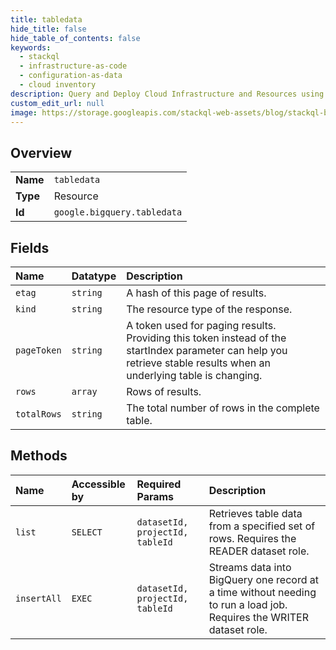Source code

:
 ```yaml
---
title: tabledata
hide_title: false
hide_table_of_contents: false
keywords:
  - stackql
  - infrastructure-as-code
  - configuration-as-data
  - cloud inventory
description: Query and Deploy Cloud Infrastructure and Resources using SQL
custom_edit_url: null
image: https://storage.googleapis.com/stackql-web-assets/blog/stackql-blog-post-featured-image.png
---
```

  
    

## Overview
<table><tbody>
<tr><td><b>Name</b></td><td><code>tabledata</code></td></tr>
<tr><td><b>Type</b></td><td>Resource</td></tr>
<tr><td><b>Id</b></td><td><code>google.bigquery.tabledata</code></td></tr>
</tbody></table>

## Fields
| Name | Datatype | Description |
|:-----|:---------|:------------|
| `etag` | `string` | A hash of this page of results. |
| `kind` | `string` | The resource type of the response. |
| `pageToken` | `string` | A token used for paging results. Providing this token instead of the startIndex parameter can help you retrieve stable results when an underlying table is changing. |
| `rows` | `array` | Rows of results. |
| `totalRows` | `string` | The total number of rows in the complete table. |
## Methods
| Name | Accessible by | Required Params | Description |
|:-----|:--------------|:----------------|:------------|
| `list` | `SELECT` | `datasetId, projectId, tableId` | Retrieves table data from a specified set of rows. Requires the READER dataset role. |
| `insertAll` | `EXEC` | `datasetId, projectId, tableId` | Streams data into BigQuery one record at a time without needing to run a load job. Requires the WRITER dataset role. |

--------

> EXERCISE OBJECTIVE
Could you transcribe all of the data exactly and omit the pictures?

> ANSWER TO THE EXERCISE
Source code

:
 ```yaml
---
title: tabledata
hide_title: false
hide_table_of_contents: false
keywords:
  - stackql
  - infrastructure-as-code
  - configuration-as-data
  - cloud inventory
description: Query and Deploy Cloud Infrastructure and Resources using SQL
custom_edit_url: null
image: https://storage.googleapis.com/stackql-web-assets/blog/stackql-blog-post-featured-image.png
---
```

  
    

## Overview
<table><tbody>
<tr><td><b>Name</b></td><td><code>tabledata</code></td></tr>
<tr><td><b>Type</b></td><td>Resource</td></tr>
<tr><td><b>Id</b></td><td><code>google.bigquery.tabledata</code></td></tr>
</tbody></table>

## Fields
| Name | Datatype | Description |
|:-----|:---------|:------------|
| `etag` | `string` | A hash of this page of results. |
| `kind` | `string` | The resource type of the response. |
| `pageToken` | `string` | A token used for paging results. Providing this token instead of the startIndex parameter can help you retrieve stable results when an underlying table is changing. |
| `rows` | `array` | Rows of results. |
| `totalRows` | `string` | The total number of rows in the complete table. |
## Methods
| Name | Accessible by | Required Params | Description |
|:-----|:--------------|:----------------|:------------|
| `list` | `SELECT` | `datasetId, projectId, tableId` | Retrieves table data from a specified set of rows. Requires the READER dataset role. |
| `insertAll` | `EXEC` | `datasetId, projectId, tableId` | Streams data into BigQuery one record at a time without needing to run a load job. Requires the WRITER dataset role. |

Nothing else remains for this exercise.